* WORK INSTRUCTION
Keep the pictures out of the copy and print all the entries below exactly.

-------- RAW DATA

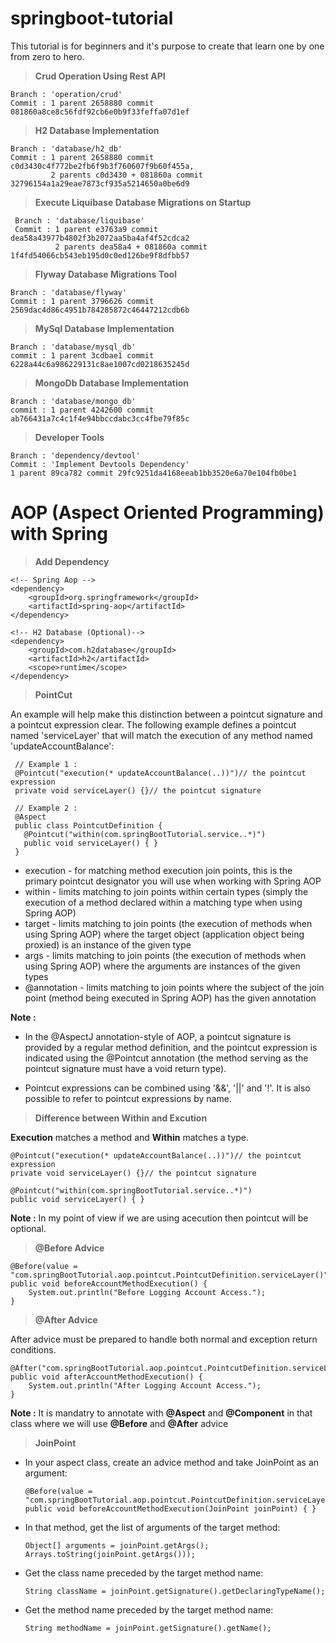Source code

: # springboot-tutorial
This tutorial is for beginners and it's purpose to create that learn one by one from zero to hero.


> **Crud Operation Using Rest API**

    Branch : 'operation/crud' 
    Commit : 1 parent 2658880 commit 081860a8ce8c56fdf92cb6e0b9f33feffa07d1ef 
    
> **H2 Database Implementation**

    Branch : 'database/h2_db'
    Commit : 1 parent 2658880 commit c0d3430c4f772be2fb6f9b3f760607f9b60f455a,
             2 parents c0d3430 + 081860a commit 32796154a1a29eae7873cf935a5214650a0be6d9
             
> **Execute Liquibase Database Migrations on Startup**

     Branch : 'database/liquibase'
     Commit : 1 parent e3763a9 commit dea58a43977b4802f3b2072aa5ba4af4f52cdca2
              2 parents dea58a4 + 081860a commit 1f4fd54066cb543eb195d0c0ed126be9f8dfbb57
              
> **Flyway Database Migrations Tool**
    
    Branch : 'database/flyway'
    Commit : 1 parent 3796626 commit 2569dac4d86c4951b784285872c46447212cdb6b
              
> **MySql Database Implementation**

    Branch : 'database/mysql_db'
    commit : 1 parent 3cdbae1 commit 6228a44c6a986229131c8ae1007cd0218635245d
    
> **MongoDb Database Implementation**

    Branch : 'database/mongo_db'
    commit : 1 parent 4242600 commit ab766431a7c4c1f4e94bbccdabc3cc4fbe79f85c
    
> **Developer Tools**

    Branch : 'dependency/devtool'
    Commit : 'Implement Devtools Dependency'
    1 parent 89ca782 commit 29fc9251da4168eeab1bb3520e6a70e104fb0be1
    
    
# AOP (Aspect Oriented Programming) with Spring

> **Add Dependency**

    <!-- Spring Aop -->
    <dependency>
        <groupId>org.springframework</groupId>
    	<artifactId>spring-aop</artifactId>
    </dependency> 
    
    <!-- H2 Database (Optional)-->
    <dependency>
        <groupId>com.h2database</groupId>
        <artifactId>h2</artifactId>
        <scope>runtime</scope>
    </dependency>
    
> **PointCut**

An example will help make this distinction between a pointcut signature and a pointcut expression clear. The following 
example defines a pointcut named 'serviceLayer' that will match the execution of any method named 'updateAccountBalance':

     // Example 1 :
     @Pointcut("execution(* updateAccountBalance(..))")// the pointcut expression
     private void serviceLayer() {}// the pointcut signature
    
     // Example 2 :
     @Aspect
     public class PointcutDefinition {
       @Pointcut("within(com.springBootTutorial.service..*)")
       public void serviceLayer() { }
     }
     
* execution - for matching method execution join points, this is the primary pointcut designator you will use when working with Spring AOP
* within - limits matching to join points within certain types (simply the execution of a method declared within a matching type when using Spring AOP)     
* target - limits matching to join points (the execution of methods when using Spring AOP) where the target object 
(application object being proxied) is an instance of the given type
* args - limits matching to join points (the execution of methods when using Spring AOP) where the arguments are instances of the given types
* @annotation - limits matching to join points where the subject of the join point (method being executed in Spring AOP) has the given annotation

**Note :**
* In the @AspectJ annotation-style of AOP, a pointcut signature is provided by a regular method definition, and the pointcut 
  expression is indicated using the @Pointcut annotation (the method serving as the pointcut signature must have a void return type).
    
* Pointcut expressions can be combined using '&&', '||' and '!'. It is also possible to refer to pointcut expressions by name.

> **Difference between Within and Excution**

**Execution** matches a method and **Within** matches a type.

    @Pointcut("execution(* updateAccountBalance(..))")// the pointcut expression
    private void serviceLayer() {}// the pointcut signature
    
    @Pointcut("within(com.springBootTutorial.service..*)")
    public void serviceLayer() { }

**Note :** In my point of view if we are using acecution then pointcut will be optional. 
    
> **@Before Advice**

    @Before(value = "com.springBootTutorial.aop.pointcut.PointcutDefinition.serviceLayer()")
    public void beforeAccountMethodExecution() {
        System.out.println("Before Logging Account Access.");
    }
    
> **@After Advice**

After advice must be prepared to handle both normal and exception return conditions.

    @After("com.springBootTutorial.aop.pointcut.PointcutDefinition.serviceLayer()")
    public void afterAccountMethodExecution() {
        System.out.println("After Logging Account Access.");
    }
    
**Note :** It is mandatry to annotate with **@Aspect** and **@Component** in that class where we will use **@Before** and **@After** advice

> **JoinPoint**

* In your aspect class, create an advice method and take JoinPoint as an argument:

      @Before(value = "com.springBootTutorial.aop.pointcut.PointcutDefinition.serviceLayer()")
      public void beforeAccountMethodExecution(JoinPoint joinPoint) { }
      
* In that method, get the list of arguments of the target method:
  
      Object[] arguments = joinPoint.getArgs();
      Arrays.toString(joinPoint.getArgs()));
      
* Get the class name preceded by the target method name:

      String className = joinPoint.getSignature().getDeclaringTypeName();
      
* Get the method name preceded by the target method name:
      
      String methodName = joinPoint.getSignature().getName();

----------------

* COMPLETED EXERCISE
Source code

: # springboot-tutorial
This tutorial is for beginners and it's purpose to create that learn one by one from zero to hero.


> **Crud Operation Using Rest API**

    Branch : 'operation/crud' 
    Commit : 1 parent 2658880 commit 081860a8ce8c56fdf92cb6e0b9f33feffa07d1ef 
    
> **H2 Database Implementation**

    Branch : 'database/h2_db'
    Commit : 1 parent 2658880 commit c0d3430c4f772be2fb6f9b3f760607f9b60f455a,
             2 parents c0d3430 + 081860a commit 32796154a1a29eae7873cf935a5214650a0be6d9
             
> **Execute Liquibase Database Migrations on Startup**

     Branch : 'database/liquibase'
     Commit : 1 parent e3763a9 commit dea58a43977b4802f3b2072aa5ba4af4f52cdca2
              2 parents dea58a4 + 081860a commit 1f4fd54066cb543eb195d0c0ed126be9f8dfbb57
              
> **Flyway Database Migrations Tool**
    
    Branch : 'database/flyway'
    Commit : 1 parent 3796626 commit 2569dac4d86c4951b784285872c46447212cdb6b
              
> **MySql Database Implementation**

    Branch : 'database/mysql_db'
    commit : 1 parent 3cdbae1 commit 6228a44c6a986229131c8ae1007cd0218635245d
    
> **MongoDb Database Implementation**

    Branch : 'database/mongo_db'
    commit : 1 parent 4242600 commit ab766431a7c4c1f4e94bbccdabc3cc4fbe79f85c
    
> **Developer Tools**

    Branch : 'dependency/devtool'
    Commit : 'Implement Devtools Dependency'
    1 parent 89ca782 commit 29fc9251da4168eeab1bb3520e6a70e104fb0be1
    
    
# AOP (Aspect Oriented Programming) with Spring

> **Add Dependency**

    <!-- Spring Aop -->
    <dependency>
        <groupId>org.springframework</groupId>
    	<artifactId>spring-aop</artifactId>
    </dependency> 
    
    <!-- H2 Database (Optional)-->
    <dependency>
        <groupId>com.h2database</groupId>
        <artifactId>h2</artifactId>
        <scope>runtime</scope>
    </dependency>
    
> **PointCut**

An example will help make this distinction between a pointcut signature and a pointcut expression clear. The following 
example defines a pointcut named 'serviceLayer' that will match the execution of any method named 'updateAccountBalance':

     // Example 1 :
     @Pointcut("execution(* updateAccountBalance(..))")// the pointcut expression
     private void serviceLayer() {}// the pointcut signature
    
     // Example 2 :
     @Aspect
     public class PointcutDefinition {
       @Pointcut("within(com.springBootTutorial.service..*)")
       public void serviceLayer() { }
     }
     
* execution - for matching method execution join points, this is the primary pointcut designator you will use when working with Spring AOP
* within - limits matching to join points within certain types (simply the execution of a method declared within a matching type when using Spring AOP)     
* target - limits matching to join points (the execution of methods when using Spring AOP) where the target object 
(application object being proxied) is an instance of the given type
* args - limits matching to join points (the execution of methods when using Spring AOP) where the arguments are instances of the given types
* @annotation - limits matching to join points where the subject of the join point (method being executed in Spring AOP) has the given annotation

**Note :**
* In the @AspectJ annotation-style of AOP, a pointcut signature is provided by a regular method definition, and the pointcut 
  expression is indicated using the @Pointcut annotation (the method serving as the pointcut signature must have a void return type).
    
* Pointcut expressions can be combined using '&&', '||' and '!'. It is also possible to refer to pointcut expressions by name.

> **Difference between Within and Excution**

**Execution** matches a method and **Within** matches a type.

    @Pointcut("execution(* updateAccountBalance(..))")// the pointcut expression
    private void serviceLayer() {}// the pointcut signature
    
    @Pointcut("within(com.springBootTutorial.service..*)")
    public void serviceLayer() { }

**Note :** In my point of view if we are using acecution then pointcut will be optional. 
    
> **@Before Advice**

    @Before(value = "com.springBootTutorial.aop.pointcut.PointcutDefinition.serviceLayer()")
    public void beforeAccountMethodExecution() {
        System.out.println("Before Logging Account Access.");
    }
    
> **@After Advice**

After advice must be prepared to handle both normal and exception return conditions.

    @After("com.springBootTutorial.aop.pointcut.PointcutDefinition.serviceLayer()")
    public void afterAccountMethodExecution() {
        System.out.println("After Logging Account Access.");
    }
    
**Note :** It is mandatry to annotate with **@Aspect** and **@Component** in that class where we will use **@Before** and **@After** advice

> **JoinPoint**

* In your aspect class, create an advice method and take JoinPoint as an argument:

      @Before(value = "com.springBootTutorial.aop.pointcut.PointcutDefinition.serviceLayer()")
      public void beforeAccountMethodExecution(JoinPoint joinPoint) { }
      
* In that method, get the list of arguments of the target method:
  
      Object[] arguments = joinPoint.getArgs();
      Arrays.toString(joinPoint.getArgs()));
      
* Get the class name preceded by the target method name:

      String className = joinPoint.getSignature().getDeclaringTypeName();
      
* Get the method name preceded by the target method name:
      
      String methodName = joinPoint.getSignature().getName();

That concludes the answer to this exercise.